Instructions for the task =>
Whenever a picture appears, leave it out while repeating all the other data exactly.

[Opening Provided records section]

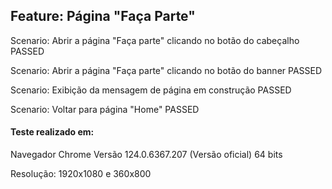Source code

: ## Feature: Página "Faça Parte"
Scenario: Abrir a página "Faça parte" clicando no botão do cabeçalho PASSED

Scenario: Abrir a página "Faça parte" clicando no botão do banner PASSED

Scenario: Exibição da mensagem de página em construção PASSED

Scenario: Voltar para página "Home" PASSED
#### Teste realizado em:
Navegador Chrome Versão 124.0.6367.207 (Versão oficial) 64 bits

Resolução: 1920x1080 e 360x800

[Closing Provided records section]

Response area =>
Source code

: ## Feature: Página "Faça Parte"
Scenario: Abrir a página "Faça parte" clicando no botão do cabeçalho PASSED

Scenario: Abrir a página "Faça parte" clicando no botão do banner PASSED

Scenario: Exibição da mensagem de página em construção PASSED

Scenario: Voltar para página "Home" PASSED
#### Teste realizado em:
Navegador Chrome Versão 124.0.6367.207 (Versão oficial) 64 bits

Resolução: 1920x1080 e 360x800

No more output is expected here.